■ TASK OBJECTIVE ■
Reproduce all the entries exactly.

■ EXERCISE DATA ■

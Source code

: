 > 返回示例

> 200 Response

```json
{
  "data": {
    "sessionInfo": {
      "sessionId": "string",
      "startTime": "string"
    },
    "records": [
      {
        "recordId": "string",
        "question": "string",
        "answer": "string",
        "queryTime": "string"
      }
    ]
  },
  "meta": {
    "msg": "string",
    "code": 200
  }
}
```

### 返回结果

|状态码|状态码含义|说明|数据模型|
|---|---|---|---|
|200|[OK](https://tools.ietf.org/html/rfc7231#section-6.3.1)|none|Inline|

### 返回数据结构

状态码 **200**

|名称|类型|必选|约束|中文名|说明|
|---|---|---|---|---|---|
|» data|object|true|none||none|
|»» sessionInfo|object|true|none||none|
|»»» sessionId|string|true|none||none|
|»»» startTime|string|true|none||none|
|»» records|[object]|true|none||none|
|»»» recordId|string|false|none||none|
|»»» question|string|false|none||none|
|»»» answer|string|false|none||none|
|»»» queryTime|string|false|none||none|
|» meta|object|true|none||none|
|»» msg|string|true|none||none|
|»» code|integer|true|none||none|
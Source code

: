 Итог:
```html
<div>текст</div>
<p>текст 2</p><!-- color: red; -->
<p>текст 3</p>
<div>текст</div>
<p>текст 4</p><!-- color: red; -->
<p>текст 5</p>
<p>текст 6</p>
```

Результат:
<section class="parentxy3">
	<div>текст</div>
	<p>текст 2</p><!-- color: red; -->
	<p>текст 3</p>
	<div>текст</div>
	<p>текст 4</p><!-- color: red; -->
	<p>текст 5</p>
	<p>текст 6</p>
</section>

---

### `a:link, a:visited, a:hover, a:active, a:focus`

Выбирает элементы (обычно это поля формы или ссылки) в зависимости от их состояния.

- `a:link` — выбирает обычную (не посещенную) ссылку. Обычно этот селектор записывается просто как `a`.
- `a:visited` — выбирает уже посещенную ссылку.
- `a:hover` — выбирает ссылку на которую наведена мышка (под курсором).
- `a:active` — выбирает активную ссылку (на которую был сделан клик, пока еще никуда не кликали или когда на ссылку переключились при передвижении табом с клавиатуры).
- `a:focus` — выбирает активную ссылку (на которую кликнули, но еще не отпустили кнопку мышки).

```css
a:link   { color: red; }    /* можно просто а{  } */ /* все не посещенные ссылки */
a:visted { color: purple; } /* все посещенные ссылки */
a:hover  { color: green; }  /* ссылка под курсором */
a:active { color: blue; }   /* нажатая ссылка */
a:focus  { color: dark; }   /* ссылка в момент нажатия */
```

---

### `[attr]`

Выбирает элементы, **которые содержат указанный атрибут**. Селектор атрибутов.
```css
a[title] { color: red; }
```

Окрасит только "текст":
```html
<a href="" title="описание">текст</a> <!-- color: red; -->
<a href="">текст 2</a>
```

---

■ YOUR RESPONSE ■
Source code

: > 返回示例

> 200 Response

```json
{
  "data": {
    "sessionInfo": {
      "sessionId": "string",
      "startTime": "string"
    },
    "records": [
      {
        "recordId": "string",
        "question": "string",
        "answer": "string",
        "queryTime": "string"
      }
    ]
  },
  "meta": {
    "msg": "string",
    "code": 200
  }
}
```

### 返回结果

|状态码|状态码含义|说明|数据模型|
|---|---|---|---|
|200|[OK](https://tools.ietf.org/html/rfc7231#section-6.3.1)|none|Inline|

### 返回数据结构

状态码 **200**

|名称|类型|必选|约束|中文名|说明|
|---|---|---|---|---|---|
|» data|object|true|none||none|
|»» sessionInfo|object|true|none||none|
|»»» sessionId|string|true|none||none|
|»»» startTime|string|true|none||none|
|»» records|[object]|true|none||none|
|»»» recordId|string|false|none||none|
|»»» question|string|false|none||none|
|»»» answer|string|false|none||none|
|»»» queryTime|string|false|none||none|
|» meta|object|true|none||none|
|»» msg|string|true|none||none|
|»» code|integer|true|none||none|
Source code

: Итог:
```html
<div>текст</div>
<p>текст 2</p><!-- color: red; -->
<p>текст 3</p>
<div>текст</div>
<p>текст 4</p><!-- color: red; -->
<p>текст 5</p>
<p>текст 6</p>
```

Результат:
<section class="parentxy3">
	<div>текст</div>
	<p>текст 2</p><!-- color: red; -->
	<p>текст 3</p>
	<div>текст</div>
	<p>текст 4</p><!-- color: red; -->
	<p>текст 5</p>
	<p>текст 6</p>
</section>

---

### `a:link, a:visited, a:hover, a:active, a:focus`

Выбирает элементы (обычно это поля формы или ссылки) в зависимости от их состояния.

- `a:link` — выбирает обычную (не посещенную) ссылку. Обычно этот селектор записывается просто как `a`.
- `a:visited` — выбирает уже посещенную ссылку.
- `a:hover` — выбирает ссылку на которую наведена мышка (под курсором).
- `a:active` — выбирает активную ссылку (на которую был сделан клик, пока еще никуда не кликали или когда на ссылку переключились при передвижении табом с клавиатуры).
- `a:focus` — выбирает активную ссылку (на которую кликнули, но еще не отпустили кнопку мышки).

```css
a:link   { color: red; }    /* можно просто а{  } */ /* все не посещенные ссылки */
a:visted { color: purple; } /* все посещенные ссылки */
a:hover  { color: green; }  /* ссылка под курсором */
a:active { color: blue; }   /* нажатая ссылка */
a:focus  { color: dark; }   /* ссылка в момент нажатия */
```

---

### `[attr]`

Выбирает элементы, **которые содержат указанный атрибут**. Селектор атрибутов.
```css
a[title] { color: red; }
```

Окрасит только "текст":
```html
<a href="" title="описание">текст</a> <!-- color: red; -->
<a href="">текст 2</a>
```

---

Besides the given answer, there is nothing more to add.